I have been thinking about moving to the open class and have been shooting at different yardages out to 50 yards plus. I was wandering what size of a group would be considered good at 50 yards. I am currenly shooting 2.5 inch groups with a hunter setup. Is this good or should i expect better. Out of six arrow group i have 3 to 4 arrows touching. Thanks for any input


----------



## adam Guggisberg (Jan 28, 2003)

PAFD ARCHER said:


> I have been thinking about moving to the open class and have been shooting at different yardages out to 50 yards plus.
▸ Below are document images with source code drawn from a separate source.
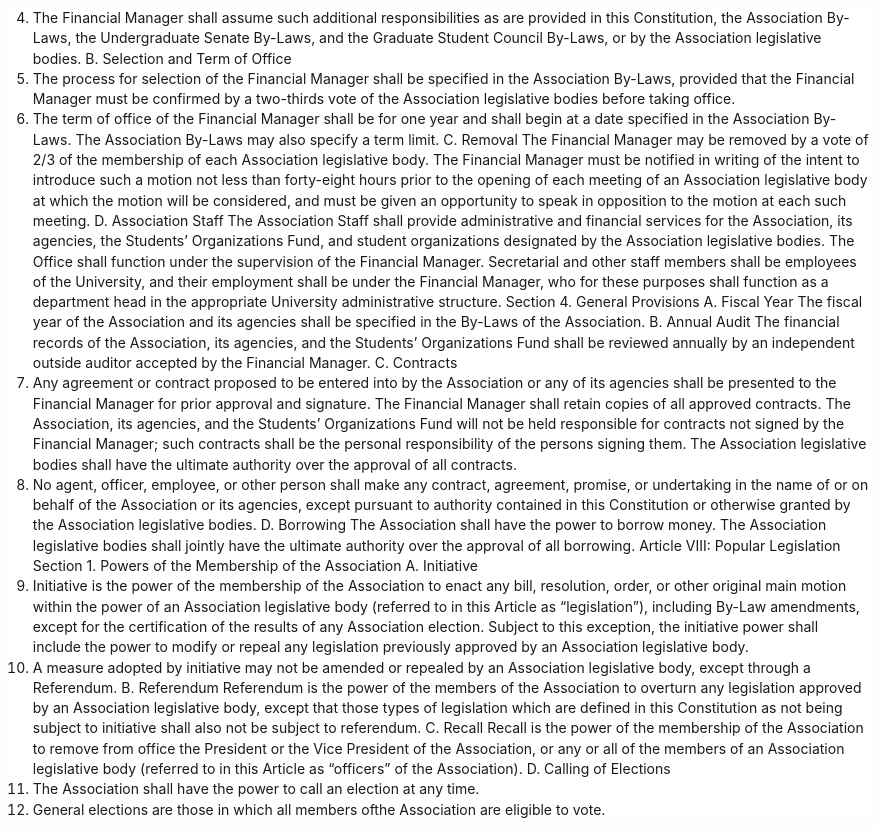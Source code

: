 4. The Financial Manager shall assume such additional responsibilities as are provided in this Constitution, the Association By-Laws, the Undergraduate Senate By-Laws, and the Graduate Student Council By-Laws, or by the Association legislative bodies.
B. Selection and Term of Office
1. The process for selection of the Financial Manager shall be specified in the Association By-Laws, provided that the Financial Manager must be confirmed by a two-thirds vote of the Association legislative bodies before taking office.
2. The term of office of the Financial Manager shall be for one year and shall begin at a date specified in the Association By-Laws. The Association By-Laws may also specify a term limit.
C. Removal
The Financial Manager may be removed by a vote of 2/3 of the membership of each Association legislative body. The Financial Manager must be notified in writing of the intent to introduce such a motion not less than forty-eight hours prior to the opening of each meeting of an Association legislative body at which the motion will be considered, and must be given an opportunity to speak in opposition to the motion at each such meeting.
D. Association Staff
The Association Staff shall provide administrative and financial services for the Association, its agencies, the Students’ Organizations Fund, and student organizations designated by the Association legislative bodies. The Office shall function under the supervision of the Financial Manager. Secretarial and other staff members shall be employees of the University, and their employment shall be under the Financial Manager, who for these purposes shall function as a department head in the appropriate University administrative structure.
Section 4. General Provisions
A. Fiscal Year
The fiscal year of the Association and its agencies shall be specified in the By-Laws of the Association.
B. Annual Audit
The financial records of the Association, its agencies, and the Students’ Organizations Fund shall be reviewed annually by an independent outside auditor accepted by the Financial Manager.
C. Contracts
1. Any agreement or contract proposed to be entered into by the Association or any of its agencies shall be presented to the Financial Manager for prior approval and signature. The Financial Manager shall retain copies of all approved contracts. The Association, its agencies, and the Students’ Organizations Fund will not be held responsible for contracts not signed by the Financial Manager; such contracts shall be the personal responsibility of the persons signing them. The Association legislative bodies shall have the ultimate authority over the approval of all contracts.
2. No agent, officer, employee, or other person shall make any contract, agreement, promise, or undertaking in the name of or on behalf of the Association or its agencies, except pursuant to authority contained in this Constitution or otherwise granted by the Association legislative bodies.
D. Borrowing
The Association shall have the power to borrow money. The Association legislative bodies shall jointly have the ultimate authority over the approval of all borrowing.
Article VIII: Popular Legislation
Section 1. Powers of the Membership of the Association
A. Initiative
1. Initiative is the power of the membership of the Association to enact any bill, resolution, order, or other original main motion within the power of an Association legislative body (referred to in this Article as “legislation”), including By-Law amendments, except for the certification of the results of any Association election. Subject to this exception, the initiative power shall include the power to modify or repeal any legislation previously approved by an Association legislative body.
2. A measure adopted by initiative may not be amended or repealed by an Association legislative body, except through a Referendum.
B. Referendum
Referendum is the power of the members of the Association to overturn any legislation approved by an Association legislative body, except that those types of legislation which are defined in this Constitution as not being subject to initiative shall also not be subject to referendum.
C. Recall
Recall is the power of the membership of the Association to remove from office the President or the Vice President of the Association, or any or all of the members of an Association legislative body (referred to in this Article as “officers” of the Association).
D. Calling of Elections
1. The Association shall have the power to call an election at any time.
2. General elections are those in which all members ofthe Association are eligible to vote.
I was wandering what size of a group would be considered good at 50 yards. I am currenly shooting 2.5 inch groups with a hunter setup. Is this good or should i expect better. Out of six arrow group i have 3 to 4 arrows touching. Thanks for any input


That sounds like they would all be in the 5 ring at 50 yards!!  Pretty stout for pins, and solid regardless. I think you are good to go if groups are your concern.

I certainly would not base your decision on moving to open class on group sizes alone. Open class Vs pins is simply a difference in the technical approach to the game you play.

Good Luck!

-Adam


----------



## PAFD ARCHER (Jan 31, 2008)

*Groups*

I am more of a 3d shooter than a spot shooter. I like the challenge of judging the yardage ang making the shot. Granted i am a good shot on the spots. I shoot the open class indoors on a five spot and won my leauge. I have been shooting competitive for a little over a year and shoot 300 with 48 to 55 x's. No 60 x scores but still good for first year. I was just wandering if the groups at 50 plus yards were good or should they be better. I can repeat this group every time i shoot.. Thanks


----------



## adam Guggisberg (Jan 28, 2003)

2.5" at 50 yards with pins is SOLID.

-Adam


----------